17 February 2011

Les Miserables

(A note of apology in advance: This is not very well written or well thought out. My computer is pretty much busted and makes it impossible to spend too long copy editing…)

I know, I know I don't post very often. But if you had any idea how many drafts I've started and abandoned!! I have trouble thinking up blog posts that would actually be interesting. Anyway...
    Les Miserables came down here for about two weeks...and they happened to be the two weeks surrounding my birthday. So my wonderful brother got tickets for us, because he knows that that's my favorite musical/story ever and I had been dropping not-so-subtle hints that I wanted to go for well...several months. (I’m not going to be summarizing the plot in any sort of cohesive way…so you’ll kind of have to be familiar with the story).

    Honestly...I think this is my favorite musical. It's hard to pick because there are so many good ones, but after seeing this one in its entirety (and not just the 10th anniversary DVD where they use microphones and Marius sweats (inter-parenthetical-parenthetical-comment: the 10th anniversary is not the one with whichever Jonas in it. Because ughhh. I mean, he actually did a pretty good job, and was probably less sweaty than Michael Ball was, but...still, it's a Jonas, and I don't want Jonases in my Les Mis. I don't really want Jonases at all, actually) ), I think it's the most satisfying, well-done, beautiful musical out there. (If you followed that last sentence...I love you).
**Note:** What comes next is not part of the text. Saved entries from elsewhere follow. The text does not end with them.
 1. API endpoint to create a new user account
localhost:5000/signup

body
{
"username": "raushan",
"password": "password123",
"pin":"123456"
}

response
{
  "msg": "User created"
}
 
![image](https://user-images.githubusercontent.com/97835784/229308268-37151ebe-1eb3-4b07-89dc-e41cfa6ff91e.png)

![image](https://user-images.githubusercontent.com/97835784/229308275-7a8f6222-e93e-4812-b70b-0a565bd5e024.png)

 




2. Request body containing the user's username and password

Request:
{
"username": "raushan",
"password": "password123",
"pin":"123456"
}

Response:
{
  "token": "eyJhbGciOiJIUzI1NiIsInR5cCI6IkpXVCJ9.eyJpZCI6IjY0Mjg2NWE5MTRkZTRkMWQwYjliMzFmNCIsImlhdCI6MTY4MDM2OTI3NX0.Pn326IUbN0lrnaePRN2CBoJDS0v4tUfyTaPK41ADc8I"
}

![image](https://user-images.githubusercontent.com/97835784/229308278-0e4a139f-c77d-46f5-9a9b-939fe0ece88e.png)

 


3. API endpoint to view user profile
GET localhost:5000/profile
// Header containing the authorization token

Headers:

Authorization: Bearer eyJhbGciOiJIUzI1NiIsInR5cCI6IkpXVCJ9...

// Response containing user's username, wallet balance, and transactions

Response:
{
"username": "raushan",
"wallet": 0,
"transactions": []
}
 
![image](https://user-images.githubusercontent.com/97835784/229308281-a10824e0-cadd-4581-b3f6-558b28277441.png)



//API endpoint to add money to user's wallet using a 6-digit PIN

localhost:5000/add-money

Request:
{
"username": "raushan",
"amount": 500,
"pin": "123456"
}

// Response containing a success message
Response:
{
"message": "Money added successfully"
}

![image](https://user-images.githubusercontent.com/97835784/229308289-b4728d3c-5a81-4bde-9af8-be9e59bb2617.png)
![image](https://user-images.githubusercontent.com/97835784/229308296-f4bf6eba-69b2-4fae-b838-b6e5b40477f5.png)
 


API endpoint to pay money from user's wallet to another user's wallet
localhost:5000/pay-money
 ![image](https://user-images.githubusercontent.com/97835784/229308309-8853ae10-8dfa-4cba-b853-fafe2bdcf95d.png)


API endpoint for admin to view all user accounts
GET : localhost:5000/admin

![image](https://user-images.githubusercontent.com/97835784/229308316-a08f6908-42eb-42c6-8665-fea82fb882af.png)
    The first thing I saw when we walked into the theater (other than the awesome French soldiers and not-so-awesome French...ladies that were in the lobby  handing out carnations) was the set-- a gorgeous gray-toned background on which you could just barely make out a cross. Then it started, the prologue with Jean Valjean in the chain gang, and by the end of that I was already almost in tears. Valjean was perfect, even though I couldn't really see his face, his voice and acting were spot-on. The prologue concluded with Jean Valjean's redemption and the spotlight straight up lit the cross...it was beautiful.

I am reaching, but I fall / And the night is closing in / And I stare into the void / To the whirlpool of my sin / I'll escape now from the world / From the world of Jean Valjean / Jean Valjean is nothing now / Another story must begin! 
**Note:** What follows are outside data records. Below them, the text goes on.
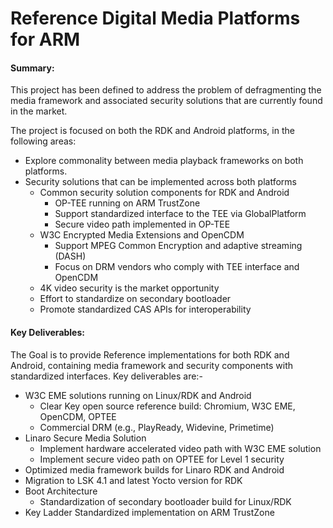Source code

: # Reference Digital Media Platforms for ARM

#### Summary:

This project has been defined to address the problem of defragmenting the media framework and associated security solutions that are currently found in the market.

The project is focused on both the RDK and Android platforms, in the following areas:

- Explore commonality between media playback frameworks on both platforms.
- Security solutions that can be implemented across both platforms
   - Common security solution components for RDK and Android
      - OP-TEE running on ARM TrustZone
      - Support standardized interface to the TEE via GlobalPlatform
      - Secure video path implemented in OP-TEE
   - W3C Encrypted Media Extensions and OpenCDM
      - Support MPEG Common Encryption and adaptive streaming (DASH)
      - Focus on DRM vendors who comply with TEE interface and OpenCDM
   - 4K video security is the market opportunity
   - Effort to standardize on secondary bootloader
   - Promote standardized CAS APIs for interoperability

#### Key Deliverables:

The Goal is to provide Reference implementations for both RDK and Android, containing media framework and security components with standardized interfaces. Key deliverables are:-

- W3C EME solutions running on Linux/RDK and Android
   - Clear Key open source reference build: Chromium, W3C EME, OpenCDM, OPTEE
   - Commercial DRM (e.g., PlayReady, Widevine, Primetime)
- Linaro Secure Media Solution
   - Implement hardware accelerated video path with W3C EME solution
   - Implement secure video path on OPTEE for Level 1 security
- Optimized media framework builds for Linaro RDK and Android
- Migration to LSK 4.1 and latest Yocto version for RDK
- Boot Architecture
   - Standardization of secondary bootloader build for Linux/RDK
- Key Ladder Standardized implementation on ARM TrustZone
And all that's just the prologue. I have to admit, I was a little disappointed in the first half or so...  and I’m by no means a Les Mis prude. I understand that the story needs to have prostitutes in it (I’ve actually written several papers on the subject), but there was just way more innuendo and just plain…endo than was necessary, and than is even usually in the play. The plebes loved it, however, which is why they put it in I suppose. But even with all that, Fantine was perfect. She actually seemed innocent and vulnerable and made her whole situation believable (gorgeous voice too).  The scene where Jean Valjean takes Fantine in was amazingly touching— after Javert captures her, she sees him and spits in his face, blaming him for what’s happened to her. Instead of leaving her to Javert and prison, Valjean immediately apologizes, commands Javert to free her, and takes her into his own home. 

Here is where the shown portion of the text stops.